__WHAT IS EXPECTED__:
Write out every record below exactly as it appears.

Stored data
Start of Block

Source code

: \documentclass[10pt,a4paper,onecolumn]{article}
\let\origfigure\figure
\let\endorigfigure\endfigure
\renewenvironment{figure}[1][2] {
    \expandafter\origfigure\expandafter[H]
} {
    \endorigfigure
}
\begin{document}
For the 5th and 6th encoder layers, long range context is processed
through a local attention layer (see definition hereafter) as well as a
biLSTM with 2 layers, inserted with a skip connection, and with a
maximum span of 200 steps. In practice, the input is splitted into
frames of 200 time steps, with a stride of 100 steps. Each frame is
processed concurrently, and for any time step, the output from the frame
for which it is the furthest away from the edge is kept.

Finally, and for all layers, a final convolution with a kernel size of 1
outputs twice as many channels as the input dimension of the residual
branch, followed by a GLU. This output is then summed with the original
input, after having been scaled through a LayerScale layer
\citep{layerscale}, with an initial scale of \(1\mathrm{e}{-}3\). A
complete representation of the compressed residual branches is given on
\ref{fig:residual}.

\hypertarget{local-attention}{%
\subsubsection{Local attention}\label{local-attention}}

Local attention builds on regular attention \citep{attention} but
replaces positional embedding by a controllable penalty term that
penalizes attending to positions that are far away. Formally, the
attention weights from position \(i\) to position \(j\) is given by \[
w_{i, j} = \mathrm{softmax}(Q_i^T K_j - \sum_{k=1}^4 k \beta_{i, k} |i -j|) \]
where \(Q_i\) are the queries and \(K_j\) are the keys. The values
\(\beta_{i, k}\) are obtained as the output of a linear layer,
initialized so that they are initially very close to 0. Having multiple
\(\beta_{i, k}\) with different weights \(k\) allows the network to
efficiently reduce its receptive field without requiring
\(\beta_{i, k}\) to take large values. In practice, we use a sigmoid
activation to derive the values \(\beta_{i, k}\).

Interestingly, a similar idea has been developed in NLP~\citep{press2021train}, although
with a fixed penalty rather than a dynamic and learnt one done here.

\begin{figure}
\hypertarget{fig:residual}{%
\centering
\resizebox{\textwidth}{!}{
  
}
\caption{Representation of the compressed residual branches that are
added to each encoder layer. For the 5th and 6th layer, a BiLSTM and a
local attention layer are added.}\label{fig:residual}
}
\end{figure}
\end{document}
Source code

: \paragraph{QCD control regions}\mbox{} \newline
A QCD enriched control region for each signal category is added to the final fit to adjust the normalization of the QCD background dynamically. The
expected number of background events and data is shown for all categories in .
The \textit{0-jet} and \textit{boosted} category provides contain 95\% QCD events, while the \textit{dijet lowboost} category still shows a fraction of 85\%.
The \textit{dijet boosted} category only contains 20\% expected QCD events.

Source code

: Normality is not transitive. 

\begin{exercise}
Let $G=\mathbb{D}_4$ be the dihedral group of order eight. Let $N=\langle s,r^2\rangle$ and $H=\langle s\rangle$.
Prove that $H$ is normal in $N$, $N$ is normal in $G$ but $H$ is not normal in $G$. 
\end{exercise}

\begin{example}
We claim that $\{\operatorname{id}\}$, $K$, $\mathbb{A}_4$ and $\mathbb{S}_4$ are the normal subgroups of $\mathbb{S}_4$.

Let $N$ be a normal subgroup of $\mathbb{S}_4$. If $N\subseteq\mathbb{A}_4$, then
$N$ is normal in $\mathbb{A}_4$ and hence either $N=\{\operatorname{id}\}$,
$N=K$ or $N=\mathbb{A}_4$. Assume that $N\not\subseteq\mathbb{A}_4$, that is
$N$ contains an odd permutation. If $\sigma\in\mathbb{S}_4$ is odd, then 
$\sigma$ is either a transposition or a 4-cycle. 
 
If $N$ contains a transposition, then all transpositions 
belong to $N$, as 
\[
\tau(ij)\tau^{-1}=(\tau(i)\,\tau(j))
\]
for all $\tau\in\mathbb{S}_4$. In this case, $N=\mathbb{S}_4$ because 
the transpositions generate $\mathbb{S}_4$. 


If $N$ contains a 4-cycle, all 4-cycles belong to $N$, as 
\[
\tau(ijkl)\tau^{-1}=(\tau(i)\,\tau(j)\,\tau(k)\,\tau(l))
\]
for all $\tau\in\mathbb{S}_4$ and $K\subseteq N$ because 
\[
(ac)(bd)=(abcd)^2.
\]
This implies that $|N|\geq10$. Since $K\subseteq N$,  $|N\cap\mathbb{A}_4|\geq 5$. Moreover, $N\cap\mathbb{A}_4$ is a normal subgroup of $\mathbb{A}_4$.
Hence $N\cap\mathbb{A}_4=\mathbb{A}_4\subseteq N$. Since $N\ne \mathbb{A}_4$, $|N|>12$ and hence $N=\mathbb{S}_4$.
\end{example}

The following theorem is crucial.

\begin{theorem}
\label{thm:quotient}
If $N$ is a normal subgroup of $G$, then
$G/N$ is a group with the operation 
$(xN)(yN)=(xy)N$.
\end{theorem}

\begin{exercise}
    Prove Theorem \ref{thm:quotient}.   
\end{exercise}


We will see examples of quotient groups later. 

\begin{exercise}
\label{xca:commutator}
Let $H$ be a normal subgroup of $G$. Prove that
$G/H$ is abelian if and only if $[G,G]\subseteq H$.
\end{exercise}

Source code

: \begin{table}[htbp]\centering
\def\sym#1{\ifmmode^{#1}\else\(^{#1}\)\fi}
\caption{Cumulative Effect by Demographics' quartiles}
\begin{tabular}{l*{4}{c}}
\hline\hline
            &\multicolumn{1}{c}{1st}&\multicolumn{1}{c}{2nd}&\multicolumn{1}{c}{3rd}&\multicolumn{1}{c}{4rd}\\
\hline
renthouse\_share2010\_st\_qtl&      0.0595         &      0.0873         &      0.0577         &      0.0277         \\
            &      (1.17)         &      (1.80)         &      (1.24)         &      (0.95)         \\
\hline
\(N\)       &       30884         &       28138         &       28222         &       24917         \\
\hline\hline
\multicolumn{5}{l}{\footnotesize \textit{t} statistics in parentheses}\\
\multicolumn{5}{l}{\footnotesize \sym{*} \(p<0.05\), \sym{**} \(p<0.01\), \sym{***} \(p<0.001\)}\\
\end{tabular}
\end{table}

End of Block

__WRITTEN SOLUTION__:
Source code

: \documentclass[10pt,a4paper,onecolumn]{article}
\let\origfigure\figure
\let\endorigfigure\endfigure
\renewenvironment{figure}[1][2] {
    \expandafter\origfigure\expandafter[H]
} {
    \endorigfigure
}
\begin{document}
For the 5th and 6th encoder layers, long range context is processed
through a local attention layer (see definition hereafter) as well as a
biLSTM with 2 layers, inserted with a skip connection, and with a
maximum span of 200 steps. In practice, the input is splitted into
frames of 200 time steps, with a stride of 100 steps. Each frame is
processed concurrently, and for any time step, the output from the frame
for which it is the furthest away from the edge is kept.

Finally, and for all layers, a final convolution with a kernel size of 1
outputs twice as many channels as the input dimension of the residual
branch, followed by a GLU. This output is then summed with the original
input, after having been scaled through a LayerScale layer
\citep{layerscale}, with an initial scale of \(1\mathrm{e}{-}3\). A
complete representation of the compressed residual branches is given on
\ref{fig:residual}.

\hypertarget{local-attention}{%
\subsubsection{Local attention}\label{local-attention}}

Local attention builds on regular attention \citep{attention} but
replaces positional embedding by a controllable penalty term that
penalizes attending to positions that are far away. Formally, the
attention weights from position \(i\) to position \(j\) is given by \[
w_{i, j} = \mathrm{softmax}(Q_i^T K_j - \sum_{k=1}^4 k \beta_{i, k} |i -j|) \]
where \(Q_i\) are the queries and \(K_j\) are the keys. The values
\(\beta_{i, k}\) are obtained as the output of a linear layer,
initialized so that they are initially very close to 0. Having multiple
\(\beta_{i, k}\) with different weights \(k\) allows the network to
efficiently reduce its receptive field without requiring
\(\beta_{i, k}\) to take large values. In practice, we use a sigmoid
activation to derive the values \(\beta_{i, k}\).

Interestingly, a similar idea has been developed in NLP~\citep{press2021train}, although
with a fixed penalty rather than a dynamic and learnt one done here.

\begin{figure}
\hypertarget{fig:residual}{%
\centering
\resizebox{\textwidth}{!}{
  
}
\caption{Representation of the compressed residual branches that are
added to each encoder layer. For the 5th and 6th layer, a BiLSTM and a
local attention layer are added.}\label{fig:residual}
}
\end{figure}
\end{document}
Source code

: \paragraph{QCD control regions}\mbox{} \newline
A QCD enriched control region for each signal category is added to the final fit to adjust the normalization of the QCD background dynamically. The
expected number of background events and data is shown for all categories in .
The \textit{0-jet} and \textit{boosted} category provides contain 95\% QCD events, while the \textit{dijet lowboost} category still shows a fraction of 85\%.
The \textit{dijet boosted} category only contains 20\% expected QCD events.

Source code

: Normality is not transitive. 

\begin{exercise}
Let $G=\mathbb{D}_4$ be the dihedral group of order eight. Let $N=\langle s,r^2\rangle$ and $H=\langle s\rangle$.
Prove that $H$ is normal in $N$, $N$ is normal in $G$ but $H$ is not normal in $G$. 
\end{exercise}

\begin{example}
We claim that $\{\operatorname{id}\}$, $K$, $\mathbb{A}_4$ and $\mathbb{S}_4$ are the normal subgroups of $\mathbb{S}_4$.

Let $N$ be a normal subgroup of $\mathbb{S}_4$. If $N\subseteq\mathbb{A}_4$, then
$N$ is normal in $\mathbb{A}_4$ and hence either $N=\{\operatorname{id}\}$,
$N=K$ or $N=\mathbb{A}_4$. Assume that $N\not\subseteq\mathbb{A}_4$, that is
$N$ contains an odd permutation. If $\sigma\in\mathbb{S}_4$ is odd, then 
$\sigma$ is either a transposition or a 4-cycle. 
 
If $N$ contains a transposition, then all transpositions 
belong to $N$, as 
\[
\tau(ij)\tau^{-1}=(\tau(i)\,\tau(j))
\]
for all $\tau\in\mathbb{S}_4$. In this case, $N=\mathbb{S}_4$ because 
the transpositions generate $\mathbb{S}_4$. 


If $N$ contains a 4-cycle, all 4-cycles belong to $N$, as 
\[
\tau(ijkl)\tau^{-1}=(\tau(i)\,\tau(j)\,\tau(k)\,\tau(l))
\]
for all $\tau\in\mathbb{S}_4$ and $K\subseteq N$ because 
\[
(ac)(bd)=(abcd)^2.
\]
This implies that $|N|\geq10$. Since $K\subseteq N$,  $|N\cap\mathbb{A}_4|\geq 5$. Moreover, $N\cap\mathbb{A}_4$ is a normal subgroup of $\mathbb{A}_4$.
Hence $N\cap\mathbb{A}_4=\mathbb{A}_4\subseteq N$. Since $N\ne \mathbb{A}_4$, $|N|>12$ and hence $N=\mathbb{S}_4$.
\end{example}

The following theorem is crucial.

\begin{theorem}
\label{thm:quotient}
If $N$ is a normal subgroup of $G$, then
$G/N$ is a group with the operation 
$(xN)(yN)=(xy)N$.
\end{theorem}

\begin{exercise}
    Prove Theorem \ref{thm:quotient}.   
\end{exercise}


We will see examples of quotient groups later. 

\begin{exercise}
\label{xca:commutator}
Let $H$ be a normal subgroup of $G$. Prove that
$G/H$ is abelian if and only if $[G,G]\subseteq H$.
\end{exercise}

Source code

: \begin{table}[htbp]\centering
\def\sym#1{\ifmmode^{#1}\else\(^{#1}\)\fi}
\caption{Cumulative Effect by Demographics' quartiles}
\begin{tabular}{l*{4}{c}}
\hline\hline
            &\multicolumn{1}{c}{1st}&\multicolumn{1}{c}{2nd}&\multicolumn{1}{c}{3rd}&\multicolumn{1}{c}{4rd}\\
\hline
renthouse\_share2010\_st\_qtl&      0.0595         &      0.0873         &      0.0577         &      0.0277         \\
            &      (1.17)         &      (1.80)         &      (1.24)         &      (0.95)         \\
\hline
\(N\)       &       30884         &       28138         &       28222         &       24917         \\
\hline\hline
\multicolumn{5}{l}{\footnotesize \textit{t} statistics in parentheses}\\
\multicolumn{5}{l}{\footnotesize \sym{*} \(p<0.05\), \sym{**} \(p<0.01\), \sym{***} \(p<0.001\)}\\
\end{tabular}
\end{table}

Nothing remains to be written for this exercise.